Learn where marine and hydrokinetic technology research and testing is being done across the country and about key terms for MHK technology by visiting the following resources:
A glossary of key terms about marine and hydrokinetic technologies.
The Open Energy Information website allows readers to read and contribute to its collection, including critical public datasets and reports, maps and visualization tools, links to organizations working to advance the water power industries, and more.
In OpenEI, the Marine and Hydrokinetic Technology Database provides information on marine and hydrokinetic renewable energy projects, both in the United States and around the world.
OpenEI also hosts information on MHK LCOE Reporting Guidance. To normalize competing claims of LCOE, DOE has developed—for its own use—a standardized cost and performance data reporting process to facilitate uniform calculation of LCOE from MHK device developers.
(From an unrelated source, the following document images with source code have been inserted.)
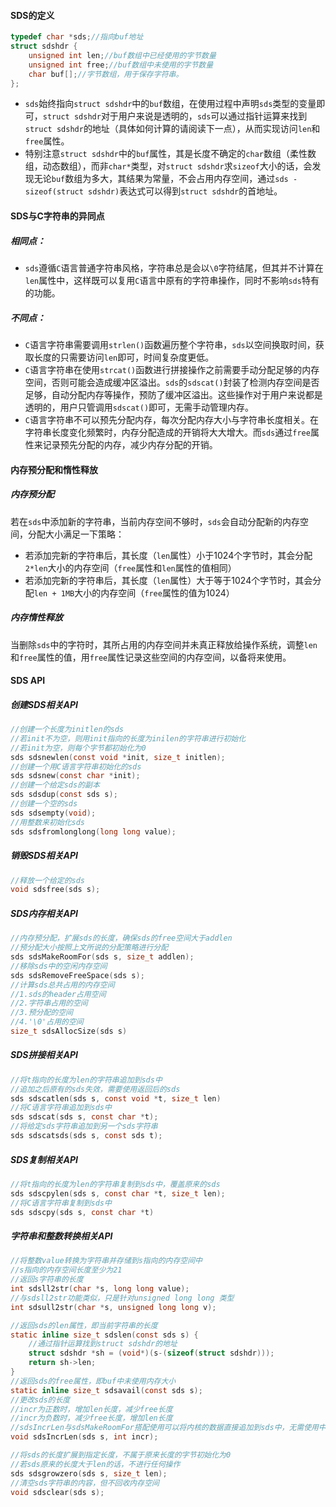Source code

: #### SDS的定义

```c
typedef char *sds;//指向buf地址
struct sdshdr {
    unsigned int len;//buf数组中已经使用的字节数量
    unsigned int free;//buf数组中未使用的字节数量
    char buf[];//字节数组，用于保存字符串。
};
```

- `sds`始终指向`struct sdshdr`中的`buf`数组，在使用过程中声明`sds`类型的变量即可，`struct sdshdr`对于用户来说是透明的，`sds`可以通过指针运算来找到`struct sdshdr`的地址（具体如何计算的请阅读下一点），从而实现访问`len`和`free`属性。
- 特别注意`struct sdshdr`中的`buf`属性，其是长度不确定的`char`数组（柔性数组，动态数组），而非`char*`类型，对`struct sdshdr`求`sizeof`大小的话，会发现无论`buf`数组为多大，其结果为常量，不会占用内存空间，通过`sds - sizeof(struct sdshdr)`表达式可以得到`struct sdshdr`的首地址。

#### SDS与C字符串的异同点

##### 相同点：

- `sds`遵循`C`语言普通字符串风格，字符串总是会以`\0`字符结尾，但其并不计算在`len`属性中，这样既可以复用`C`语言中原有的字符串操作，同时不影响`sds`特有的功能。

##### 不同点：

- `C`语言字符串需要调用`strlen()`函数遍历整个字符串，`sds`以空间换取时间，获取长度的只需要访问`len`即可，时间复杂度更低。
- `C`语言字符串在使用`strcat()`函数进行拼接操作之前需要手动分配足够的内存空间，否则可能会造成缓冲区溢出。`sds`的`sdscat()`封装了检测内存空间是否足够，自动分配内存等操作，预防了缓冲区溢出。这些操作对于用户来说都是透明的，用户只管调用`sdscat()`即可，无需手动管理内存。
- `C`语言字符串不可以预先分配内存，每次分配内存大小与字符串长度相关。在字符串长度变化频繁时，内存分配造成的开销将大大增大。而`sds`通过`free`属性来记录预先分配的内存，减少内存分配的开销。

#### 内存预分配和惰性释放

##### 内存预分配

若在`sds`中添加新的字符串，当前内存空间不够时，`sds`会自动分配新的内存空间，分配大小满足一下策略：

- 若添加完新的字符串后，其长度（`len`属性）小于1024个字节时，其会分配`2*len`大小的内存空间（`free`属性和`len`属性的值相同）
- 若添加完新的字符串后，其长度（`len`属性）大于等于1024个字节时，其会分配`len + 1MB`大小的内存空间（`free`属性的值为1024）

##### 内存惰性释放

当删除`sds`中的字符时，其所占用的内存空间并未真正释放给操作系统，调整`len`和`free`属性的值，用`free`属性记录这些空间的内存空间，以备将来使用。

#### SDS API

##### 创建SDS相关API

```c
//创建一个长度为initlen的sds
//若init不为空，则用init指向的长度为inilen的字符串进行初始化
//若init为空，则每个字节都初始化为0
sds sdsnewlen(const void *init, size_t initlen);
//创建一个用C语言字符串初始化的sds
sds sdsnew(const char *init);
//创建一个给定sds的副本
sds sdsdup(const sds s);
//创建一个空的sds
sds sdsempty(void);
//用整数来初始化sds
sds sdsfromlonglong(long long value);
```

##### 销毁SDS相关API

```c
//释放一个给定的sds
void sdsfree(sds s);
```

##### SDS内存相关API

```c
//内存预分配，扩展sds的长度，确保sds的free空间大于addlen
//预分配大小按照上文所说的分配策略进行分配
sds sdsMakeRoomFor(sds s, size_t addlen);   
//移除sds中的空闲内存空间
sds sdsRemoveFreeSpace(sds s);
//计算sds总共占用的内存空间
//1.sds的header占用空间 
//2.字符串占用的空间
//3.预分配的空间
//4.'\0'占用的空间
size_t sdsAllocSize(sds s)
```

##### SDS拼接相关API

```c
//将t指向的长度为len的字符串追加到sds中
//追加之后原有的sds失效，需要使用返回后的sds
sds sdscatlen(sds s, const void *t, size_t len)
//将C语言字符串追加到sds中
sds sdscat(sds s, const char *t); 
//将给定sds字符串追加到另一个sds字符串
sds sdscatsds(sds s, const sds t);
```

##### SDS复制相关API

```c
//将t指向的长度为len的字符串复制到sds中，覆盖原来的sds
sds sdscpylen(sds s, const char *t, size_t len);
//将C语言字符串复制到sds中
sds sdscpy(sds s, const char *t)
```

##### 字符串和整数转换相关API

```c
//将整数value转换为字符串并存储到s指向的内存空间中
//s指向的内存空间长度至少为21
//返回s字符串的长度
int sdsll2str(char *s, long long value);
//与sdsll2str功能类似，只是针对unsigned long long 类型
int sdsull2str(char *s, unsigned long long v);
```



```c
//返回sds的len属性，即当前字符串的长度
static inline size_t sdslen(const sds s) {
    //通过指针运算找到struct sdshdr的地址
    struct sdshdr *sh = (void*)(s-(sizeof(struct sdshdr)));
    return sh->len;
}
//返回sds的free属性，即buf中未使用内存大小
static inline size_t sdsavail(const sds s);
//更改sds的长度
//incr为正数时，增加len长度，减少free长度
//incr为负数时，减少free长度，增加len长度
//sdsIncrLen与sdsMakeRoomFor搭配使用可以将内核的数据直接追加到sds中，无需使用中间缓冲区
void sdsIncrLen(sds s, int incr);

//将sds的长度扩展到指定长度，不属于原来长度的字节初始化为0
//若sds原来的长度大于len的话，不进行任何操作
sds sdsgrowzero(sds s, size_t len);
//清空sds字符串的内容，但不回收内存空间
void sdsclear(sds s);    
```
This standardization framework is only the first version in what is anticipated to be an iterative process that involves industry and the broader DOE stakeholder community.
The U.S. Department of Energy partnered with the International Energy Agency's Ocean Energy Systems initiative to create Tethys, a database and knowledge management system that provides access to information and research about the potential environmental effects of offshore wind and marine and hydrokinetic development.
Tethys also hosts data from Annex IV, an international collaboration to gather information on MHK environmental research worldwide.
The Hydrodynamic Testing Facilities Database provides data on a range of test capabilities and services available at commercial, academic, and government facilities and offshore berths within the United States.